EXERCISE GOAL - Return every line from the records below with the string "https".

EXTRACTED RECORDS -
---

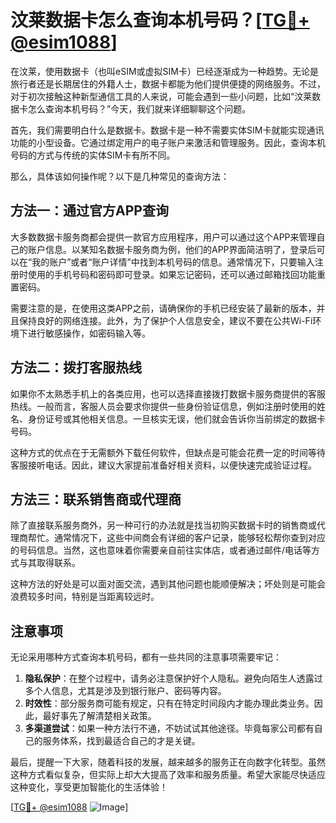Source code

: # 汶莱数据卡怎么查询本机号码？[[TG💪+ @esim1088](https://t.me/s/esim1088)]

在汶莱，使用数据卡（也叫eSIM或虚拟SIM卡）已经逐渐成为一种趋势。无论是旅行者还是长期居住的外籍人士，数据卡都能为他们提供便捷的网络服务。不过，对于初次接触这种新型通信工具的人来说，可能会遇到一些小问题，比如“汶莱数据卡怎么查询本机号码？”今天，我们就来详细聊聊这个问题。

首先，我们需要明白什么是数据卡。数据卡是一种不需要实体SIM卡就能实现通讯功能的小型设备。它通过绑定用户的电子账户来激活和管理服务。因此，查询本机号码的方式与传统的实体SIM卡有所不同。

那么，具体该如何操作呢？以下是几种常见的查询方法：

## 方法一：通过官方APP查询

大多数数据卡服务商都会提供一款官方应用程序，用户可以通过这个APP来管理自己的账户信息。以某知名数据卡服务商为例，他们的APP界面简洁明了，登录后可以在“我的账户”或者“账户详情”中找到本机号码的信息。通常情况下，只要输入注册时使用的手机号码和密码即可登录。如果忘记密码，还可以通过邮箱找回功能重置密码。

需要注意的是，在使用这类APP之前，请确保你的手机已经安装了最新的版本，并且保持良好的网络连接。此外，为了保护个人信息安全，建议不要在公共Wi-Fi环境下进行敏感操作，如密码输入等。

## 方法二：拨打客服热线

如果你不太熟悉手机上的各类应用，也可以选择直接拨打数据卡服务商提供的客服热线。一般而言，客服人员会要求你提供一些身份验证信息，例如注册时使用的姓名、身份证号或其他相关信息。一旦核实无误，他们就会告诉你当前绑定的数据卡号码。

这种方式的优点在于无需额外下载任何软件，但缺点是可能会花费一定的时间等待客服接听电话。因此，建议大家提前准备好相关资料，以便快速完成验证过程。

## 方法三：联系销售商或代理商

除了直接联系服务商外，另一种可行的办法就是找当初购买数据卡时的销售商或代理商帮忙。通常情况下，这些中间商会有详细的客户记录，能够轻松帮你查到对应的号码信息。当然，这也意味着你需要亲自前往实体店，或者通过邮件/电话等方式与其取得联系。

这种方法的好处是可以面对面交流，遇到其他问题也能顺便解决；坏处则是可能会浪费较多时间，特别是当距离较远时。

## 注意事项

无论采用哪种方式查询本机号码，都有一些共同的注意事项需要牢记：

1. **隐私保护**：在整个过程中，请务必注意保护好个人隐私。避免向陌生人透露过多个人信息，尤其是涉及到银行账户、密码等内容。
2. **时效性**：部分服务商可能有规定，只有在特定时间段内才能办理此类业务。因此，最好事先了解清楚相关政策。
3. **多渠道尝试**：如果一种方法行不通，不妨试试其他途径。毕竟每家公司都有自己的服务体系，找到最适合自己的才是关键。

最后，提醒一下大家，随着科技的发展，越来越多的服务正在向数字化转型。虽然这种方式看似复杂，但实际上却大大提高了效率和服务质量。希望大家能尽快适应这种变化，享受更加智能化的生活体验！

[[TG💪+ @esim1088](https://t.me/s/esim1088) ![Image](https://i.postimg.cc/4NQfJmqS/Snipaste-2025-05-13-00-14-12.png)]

---

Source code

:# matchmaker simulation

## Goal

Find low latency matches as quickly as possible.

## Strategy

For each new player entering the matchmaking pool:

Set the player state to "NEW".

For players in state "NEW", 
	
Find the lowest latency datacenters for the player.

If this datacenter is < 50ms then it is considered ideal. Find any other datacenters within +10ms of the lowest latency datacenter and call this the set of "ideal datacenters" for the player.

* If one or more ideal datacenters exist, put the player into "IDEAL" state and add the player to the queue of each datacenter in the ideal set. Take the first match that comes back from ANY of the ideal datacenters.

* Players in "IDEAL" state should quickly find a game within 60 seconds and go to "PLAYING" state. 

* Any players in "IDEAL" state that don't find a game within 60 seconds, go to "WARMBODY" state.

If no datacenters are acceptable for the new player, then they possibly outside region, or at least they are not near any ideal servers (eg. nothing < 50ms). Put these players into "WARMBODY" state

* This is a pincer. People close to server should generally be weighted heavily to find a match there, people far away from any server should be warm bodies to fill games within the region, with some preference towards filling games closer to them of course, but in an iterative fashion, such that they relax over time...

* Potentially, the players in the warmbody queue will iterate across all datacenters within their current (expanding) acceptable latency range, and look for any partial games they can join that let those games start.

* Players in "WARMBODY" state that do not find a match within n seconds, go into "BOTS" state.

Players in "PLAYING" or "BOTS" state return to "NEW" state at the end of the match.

---

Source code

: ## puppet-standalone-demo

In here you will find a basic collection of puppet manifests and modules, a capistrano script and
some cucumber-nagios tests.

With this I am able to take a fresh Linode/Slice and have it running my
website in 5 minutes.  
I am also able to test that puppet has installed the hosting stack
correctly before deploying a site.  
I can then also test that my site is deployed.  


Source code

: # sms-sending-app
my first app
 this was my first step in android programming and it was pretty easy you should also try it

---

ANSWER FOR THIS EXERCISE -
: # 汶莱数据卡怎么查询本机号码？[[TG💪+ @esim1088](https://t.me/s/esim1088)]
[[TG💪+ @esim1088](https://t.me/s/esim1088) ![Image](https://i.postimg.cc/4NQfJmqS/Snipaste-2025-05-13-00-14-12.png)]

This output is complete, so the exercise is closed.